What sort of man was he, this Constantine “the Great,” the first emperor of Rome to come out unambiguously on the side of the Christian church? How significant were the so-called Edict of Milan and the other actions he took as patron of the church? How truly Christian was he himself?

Early Days

Constantine was born on February 27, probably in 272, in the military town of Naissus—modern Nis in eastern Yugoslavia. His father, Constantius, was an army officer; his mother, Helena, was a woman of lowly origins whom Constantius later (probably by 290) found it prudent to divorce as his political aspirations took shape. Not much is known for certain about their religious attitudes. Helena became a Christian—and one of outstanding piety only after her famous son’s conversion. Constantius enforced without enthusiasm only the first of the anti-Christian measures of the Great Persecution in Britain and Gaul (France)—the sector of the Empire he took charge of in 293 as a junior emperor (Caesar). One of his children by his second wife was named Anastasia, from the Greek word for “resurrection,” which implies pro-Christian sympathies going beyond mere tolerance. Eusebius later portrayed him as a worshiper of the one true God, but not in unmistakably Christian terms. The evidence suggests that Constantine could have acquired from his father a predisposition to take a serious look at Christianity when the opportunity offered.
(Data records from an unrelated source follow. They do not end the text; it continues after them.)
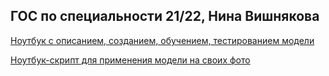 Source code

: ## ГОС по специальности 21/22, Нина Вишнякова

[Ноутбук с описанием, созданием, обучением, тестированием модели](https://colab.research.google.com/drive/1T6LO6Q_ZwKk58MHKnM5bu8bso5mDYa_p?usp=sharing)

[Ноутбук-скрипт для применения модели на своих фото](https://colab.research.google.com/drive/1ZT4OVawfsjfjFP1yI4PzaFVKSuZw3UHo?usp=sharing)
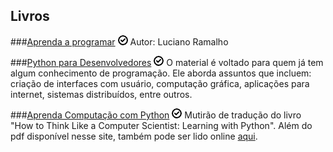 Livros
------

###[Aprenda a programar](http://www.python.org.br/wiki/AprendaProgramar) ![Free](/images/free.png)
Autor: Luciano Ramalho

###[Python para Desenvolvedores](http://ark4n.wordpress.com/python/) ![Free](/images/free.png)
O material é voltado para quem já tem algum conhecimento de programação. Ele aborda assuntos que incluem: criação de interfaces com usuário, computação gráfica, aplicações para internet, sistemas distribuídos, entre outros.

###[Aprenda Computação com Python](https://code.google.com/p/aprendacompy/) ![Free](/images/free.png)
Mutirão de tradução do livro "How to Think Like a Computer Scientist: Learning with Python".
Além do pdf disponível nesse site, também pode ser lido online [aqui](http://py.franciscosouza.net/).
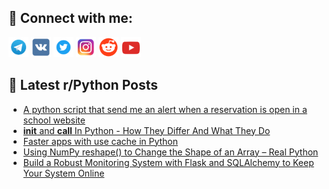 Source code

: ## 🔎 Connect with me:
[<img src="https://github.com/bullbesh/bullbesh/blob/main/images/Telegram.png" width="32" height="32" />](https://t.me/bullbesh)
[<img src="https://github.com/bullbesh/bullbesh/blob/main/images/VK.png" width="32" height="32" />](https://vk.com/bullbesh)
[<img src="https://github.com/bullbesh/bullbesh/blob/main/images/Twitter.png" width="32" height="32" />](https://twitter.com/bullbesh1)
[<img src="https://github.com/bullbesh/bullbesh/blob/main/images/Instagram.png" width="32" height="32" />](https://www.instagram.com/bullbesh)
[<img src="https://github.com/bullbesh/bullbesh/blob/main/images/Reddit.png" width="32" height="32" />](https://www.reddit.com/user/bullbesh)
[<img src="https://github.com/bullbesh/bullbesh/blob/main/images/YouTube.png" width="32" height="32" />](https://www.youtube.com/channel/UCtfjRs6uzgq5mfm8S06WTcg)

## 📕 Latest r/Python Posts
<!-- BLOG-POST-LIST:START -->
- [A python script that send me an alert when a reservation is open in a school website](https://www.reddit.com/r/Python/comments/11e6uwe/a_python_script_that_send_me_an_alert_when_a/)
- [__init__ and __call__ In Python - How They Differ And What They Do](https://www.reddit.com/r/Python/comments/11e6g37/init_and_call_in_python_how_they_differ_and_what/)
- [Faster apps with use cache in Python](https://www.reddit.com/r/Python/comments/11e6ba0/faster_apps_with_use_cache_in_python/)
- [Using NumPy reshape&lpar;&rpar; to Change the Shape of an Array – Real Python](https://www.reddit.com/r/Python/comments/11e5x0j/using_numpy_reshape_to_change_the_shape_of_an/)
- [Build a Robust Monitoring System with Flask and SQLAlchemy to Keep Your System Online](https://www.reddit.com/r/Python/comments/11e5wxg/build_a_robust_monitoring_system_with_flask_and/)
<!-- BLOG-POST-LIST:END -->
As the son of a Caesar and hence potentially an emperor himself, Constantine spent a dozen years (from about 293 to 305) in the East in the court of Diocletian, the senior emperor (Augustus), and Galerius, his deputy (Caesar). Constantine could be regarded both as an imperial apprentice and as a hostage (ensuring the good conduct of his father). He passed the time partly in Diocletian’s palace at Nicomedia (modern Izmit, Turkey, not far from the eastern shore of the Bosporus) and partly in the field on military campaigns. Constantine’s religious development in these formative years is largely hidden from us, but he could hardly have been unaware of the Christians in an area of the Empire where they were thickest. The ranks of Diocletian’s officials and perhaps even his close family included some Christians, and the church building in Nicomedia was easily visible from the palace windows.

Taking over

The Great Persecution initiated from Nicomedia in 303 304 must have been highly distasteful to Constantine. In circumstances that scholars debate (did he flee at the first opportunity and take steps to prevent pursuit?), Constantine left Nicomedia soon after Galerius succeeded Diocletian (as Augustus) on May 1, 305, and made his way to Britain to his father—now also a senior emperor (Augustus). On Constantine’s father’s death at York on July 25, 306, his troops saluted Constantine as Augustus in his place. This was scarcely a regular (though not uncommon) route to the imperial throne, and Constantine would have to vindicate his right to rule on the battlefield.